Posted by & filed under Bondi View.

BY ANITA SENARATNA

 

The Liberal Party’s reign in Waverley officially ended last Tuesday night as the council elected Labor councillor John Wakefield as Mayor and Greens councillor Dominic Wy Kanak as Deputy Mayor, signifying a new working relationship in which Labor and the Greens now hold a majority on Waverley Council.

 

Prior to the September 9 local government election, the Liberals held the majority with seven councillors, a number which has since dropped down to five following their controversial Bondi Pavilion proposal and the NSW State Government’s attempts to merge the council with neighbouring Randwick and Woollahra.

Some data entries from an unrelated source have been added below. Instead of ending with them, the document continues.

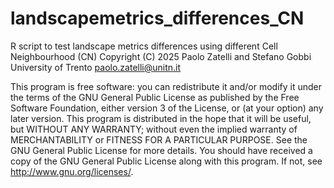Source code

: # landscapemetrics_differences_CN
R script to test landscape metrics differences using different Cell Neighbourhood (CN)
Copyright (C) 2025 Paolo Zatelli and Stefano Gobbi
University of Trento
paolo.zatelli@unitn.it

This program is free software: you can redistribute it and/or modify it under the terms of the GNU General Public License as published by the Free Software Foundation, either version 3 of the License, or (at your option) any later version.
This program is distributed in the hope that it will be useful, but WITHOUT ANY WARRANTY; without even the implied warranty of MERCHANTABILITY or FITNESS FOR A PARTICULAR PURPOSE. See the GNU General Public License for more details.
 You should have received a copy of the GNU General Public License along with this program. If not, see http://www.gnu.org/licenses/.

Both policies were deeply unpopular with the community, who made their feelings known at the ballot box after their campaigning appeared to fall on deaf ears, as then-mayor Sally Betts pushed ahead with the plans against residents’ wishes.

 

But Mayor Wakefield is determined to change this. He says fairness and transparency will be the ‘catch-cries’ under the new Labor-Greens council and he wants to ensure everyone who was elected has a say. Having held the mayoralty previously in 2011, he understands the importance of allowing open debate.

 

“One of the tenets that I hold to is that it’s a chair’s job to create an open environment that all people participate in fairly and eagerly. That means in practice that my role becomes neutral, independent of the political party I was elected to represent,” he said.

 

“We had the numbers and the right to exclude the Liberals from committees and functions on council, but we didn’t. That hasn’t been done on our council for years. The Liberals excluded us from every committee. We weren’t allowed on them!”

 

Mayor Wakefield also intends to introduce live video streaming of council meetings, and an independent committee of councillors from all parties specifically in charge of planning and development, which means that discussions that might have previously taken place behind closed doors will now happen in public with official records.

 

With regards to the Bondi Pavilion, he confirmed they would be rejecting the Liberals’ previous plan, in particular the loss of community space on the building’s top floor. He said the council was “starting to draw up new ideas for the pavilion which retain its community and cultural use.”

 

Mayor Wakefield has spoken out against overdevelopment in the Waverley area before, and he intends to use his new role to stand up to developers who might not have the community’s best interests at heart.

 

“We will be very firm about sticking to our development control plan,” he said.

 

“The mayor is a significant role and it enables the holder to stand for a community and say ‘No, we will not tolerate this overdevelopment you’re proposing, we will fight you in court.’”

 

Deputy Mayor Dominic Wy Kanak said he was also committed to “creating an open and transparent council with less secrecy, and having councillors more accessible to constituents.” He sees his role as “helping balance the Mayor and my colleagues towards putting the community first and meeting their trust in us as their elected representatives.”

 

In addition to reevaluating the Bondi Pavilion upgrade and fighting overdevelopment, Cr Wy Kanak and the rest of the Greens on council want to put issues like climate change and affordable housing on the council’s agenda by supporting renewable energy initiatives and housing assistance schemes for the “poor and vulnerable” in the community. Cr Wy Kanak also intends to advance the council’s Reconciliation Action Plan, focusing on the Bondi Pavilion’s expanding integration of Aboriginal historical values and the Council’s Crown land co-management strategies.

 

Mayor Wakefield says he is committed to making sure no political party on his council feels they were “badly done by” during the democratic process. He said excluding the voices of opposing parties was ultimately “counterproductive to good governing.”

 

“Everyone who’s been elected has the right to have a voice. But they might lose some arguments in a democratic process and that’s fair. Good, healthy democratic processes are vital to making everyone feel like they’re involved,” he said.

 

“If at the end of that involvement they haven’t got exactly what they want, at least they feel happy that it’s been fair to them. That’s what keeps people interested and that’s what keeps people wanting to be involved.”